• EXERCISE DETAILS: Go through the listing below and output exactly the line with "with seats probability", the line with "83 | 2% | 98%", and each line between; omit the rest.

• AVAILABLE DATA:
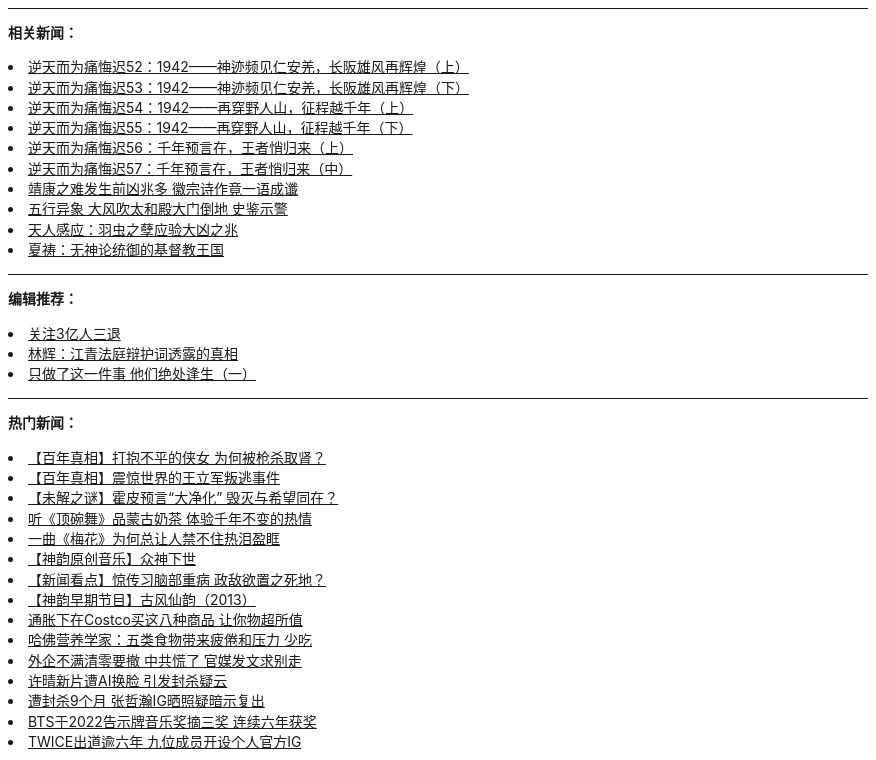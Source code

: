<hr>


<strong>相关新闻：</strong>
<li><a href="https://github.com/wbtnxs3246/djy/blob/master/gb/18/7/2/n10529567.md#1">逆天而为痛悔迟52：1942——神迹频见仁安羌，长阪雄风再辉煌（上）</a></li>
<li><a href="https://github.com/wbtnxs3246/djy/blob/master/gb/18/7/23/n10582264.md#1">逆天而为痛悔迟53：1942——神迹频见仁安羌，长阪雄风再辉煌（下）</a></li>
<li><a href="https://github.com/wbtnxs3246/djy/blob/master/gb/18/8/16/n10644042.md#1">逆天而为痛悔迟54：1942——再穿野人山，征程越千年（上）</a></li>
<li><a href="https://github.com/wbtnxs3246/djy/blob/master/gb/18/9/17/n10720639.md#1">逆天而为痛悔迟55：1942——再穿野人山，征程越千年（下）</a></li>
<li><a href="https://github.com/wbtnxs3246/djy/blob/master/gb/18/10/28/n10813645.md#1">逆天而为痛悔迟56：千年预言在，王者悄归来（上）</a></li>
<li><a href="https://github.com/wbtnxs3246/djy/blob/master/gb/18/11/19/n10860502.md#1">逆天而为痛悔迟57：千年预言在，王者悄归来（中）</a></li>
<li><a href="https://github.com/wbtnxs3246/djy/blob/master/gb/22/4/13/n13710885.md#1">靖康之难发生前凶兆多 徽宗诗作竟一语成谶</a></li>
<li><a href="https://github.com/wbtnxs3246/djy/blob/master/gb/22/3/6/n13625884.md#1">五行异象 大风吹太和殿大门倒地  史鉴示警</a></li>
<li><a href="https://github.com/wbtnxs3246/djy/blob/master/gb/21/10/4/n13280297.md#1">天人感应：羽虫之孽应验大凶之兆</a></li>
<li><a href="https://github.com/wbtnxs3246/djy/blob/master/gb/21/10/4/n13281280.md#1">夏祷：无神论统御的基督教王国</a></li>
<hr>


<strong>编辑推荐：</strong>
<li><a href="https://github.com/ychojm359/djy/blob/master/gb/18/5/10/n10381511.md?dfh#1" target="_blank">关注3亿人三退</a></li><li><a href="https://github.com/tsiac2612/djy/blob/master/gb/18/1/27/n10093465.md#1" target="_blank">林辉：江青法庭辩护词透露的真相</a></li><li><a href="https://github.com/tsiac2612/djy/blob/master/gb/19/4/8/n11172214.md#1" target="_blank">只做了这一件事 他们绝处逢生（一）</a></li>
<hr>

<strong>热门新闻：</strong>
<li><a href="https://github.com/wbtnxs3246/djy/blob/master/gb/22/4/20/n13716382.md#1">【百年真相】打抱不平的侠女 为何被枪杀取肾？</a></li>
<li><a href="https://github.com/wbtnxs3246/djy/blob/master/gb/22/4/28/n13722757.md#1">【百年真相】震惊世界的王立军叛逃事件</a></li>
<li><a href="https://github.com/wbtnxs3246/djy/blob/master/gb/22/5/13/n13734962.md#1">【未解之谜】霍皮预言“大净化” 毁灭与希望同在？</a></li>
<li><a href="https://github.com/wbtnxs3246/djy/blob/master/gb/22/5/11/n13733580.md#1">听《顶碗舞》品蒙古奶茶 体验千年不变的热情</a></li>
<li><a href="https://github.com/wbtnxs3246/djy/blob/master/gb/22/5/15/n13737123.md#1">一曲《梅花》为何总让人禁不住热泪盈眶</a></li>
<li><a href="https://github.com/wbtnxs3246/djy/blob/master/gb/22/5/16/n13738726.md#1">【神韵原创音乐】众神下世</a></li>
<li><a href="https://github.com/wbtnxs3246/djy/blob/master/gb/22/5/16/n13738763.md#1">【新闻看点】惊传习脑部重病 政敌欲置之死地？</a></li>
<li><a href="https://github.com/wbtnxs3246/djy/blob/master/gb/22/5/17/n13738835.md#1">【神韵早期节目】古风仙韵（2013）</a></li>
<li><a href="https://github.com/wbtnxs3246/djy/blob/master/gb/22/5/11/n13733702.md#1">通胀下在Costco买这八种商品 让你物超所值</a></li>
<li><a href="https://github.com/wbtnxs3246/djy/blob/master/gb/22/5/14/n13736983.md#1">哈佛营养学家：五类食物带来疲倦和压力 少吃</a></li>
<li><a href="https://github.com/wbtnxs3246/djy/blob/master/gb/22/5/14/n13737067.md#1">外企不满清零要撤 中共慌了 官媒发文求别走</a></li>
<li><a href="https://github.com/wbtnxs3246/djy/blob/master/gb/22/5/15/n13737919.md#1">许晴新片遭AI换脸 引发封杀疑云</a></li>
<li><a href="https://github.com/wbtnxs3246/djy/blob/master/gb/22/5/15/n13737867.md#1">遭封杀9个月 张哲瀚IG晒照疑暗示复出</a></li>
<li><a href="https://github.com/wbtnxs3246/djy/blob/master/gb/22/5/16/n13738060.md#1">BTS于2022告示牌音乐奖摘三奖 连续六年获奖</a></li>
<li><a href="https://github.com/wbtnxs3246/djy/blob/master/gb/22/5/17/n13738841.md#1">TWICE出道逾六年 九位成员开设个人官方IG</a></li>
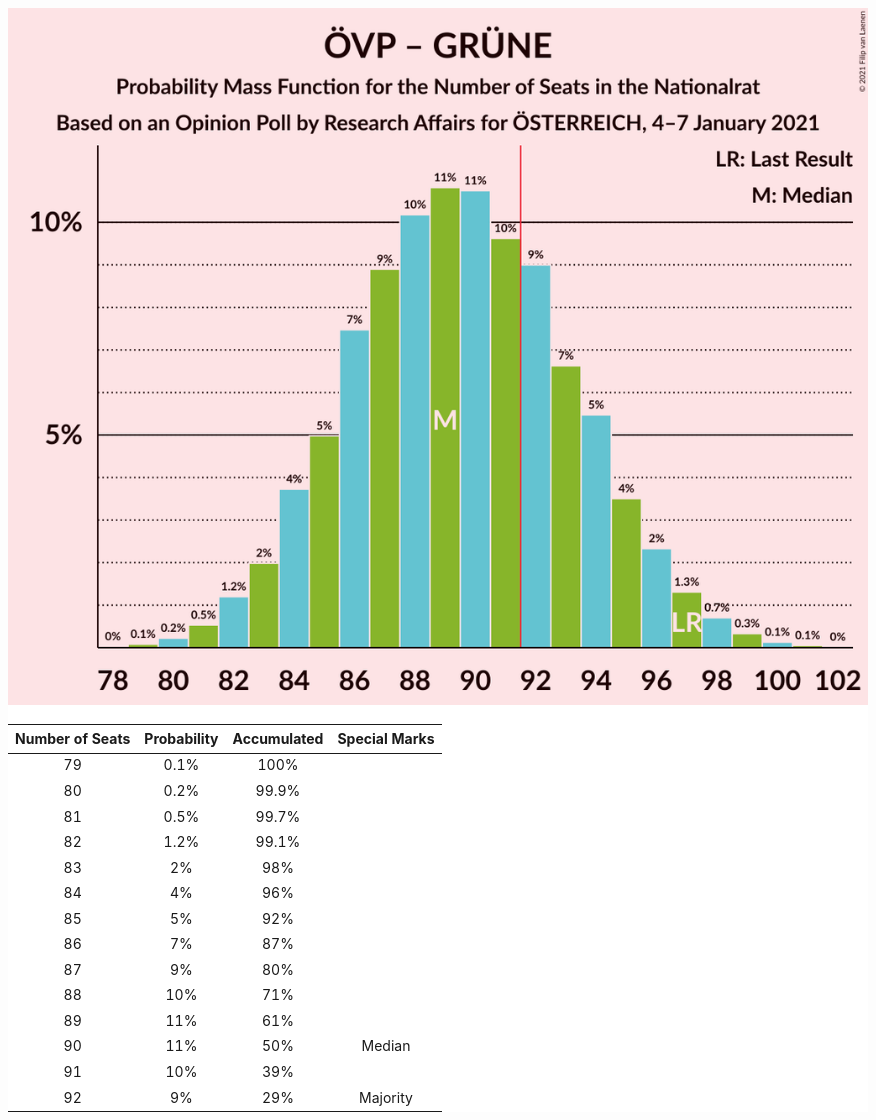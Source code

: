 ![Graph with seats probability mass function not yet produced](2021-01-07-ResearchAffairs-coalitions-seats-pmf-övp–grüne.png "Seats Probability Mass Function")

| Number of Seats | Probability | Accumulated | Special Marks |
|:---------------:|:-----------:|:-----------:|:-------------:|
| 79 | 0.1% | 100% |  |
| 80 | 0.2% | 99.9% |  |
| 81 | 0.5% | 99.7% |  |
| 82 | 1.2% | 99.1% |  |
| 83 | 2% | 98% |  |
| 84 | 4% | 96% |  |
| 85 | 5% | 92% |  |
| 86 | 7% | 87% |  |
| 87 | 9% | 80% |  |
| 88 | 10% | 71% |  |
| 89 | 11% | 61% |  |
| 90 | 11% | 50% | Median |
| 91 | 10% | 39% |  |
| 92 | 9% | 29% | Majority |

• TASK OUTPUT:
: ![Graph with seats probability mass function not yet produced](2021-01-07-ResearchAffairs-coalitions-seats-pmf-övp–grüne.png "Seats Probability Mass Function")

| Number of Seats | Probability | Accumulated | Special Marks |
|:---------------:|:-----------:|:-----------:|:-------------:|
| 79 | 0.1% | 100% |  |
| 80 | 0.2% | 99.9% |  |
| 81 | 0.5% | 99.7% |  |
| 82 | 1.2% | 99.1% |  |
| 83 | 2% | 98% |  |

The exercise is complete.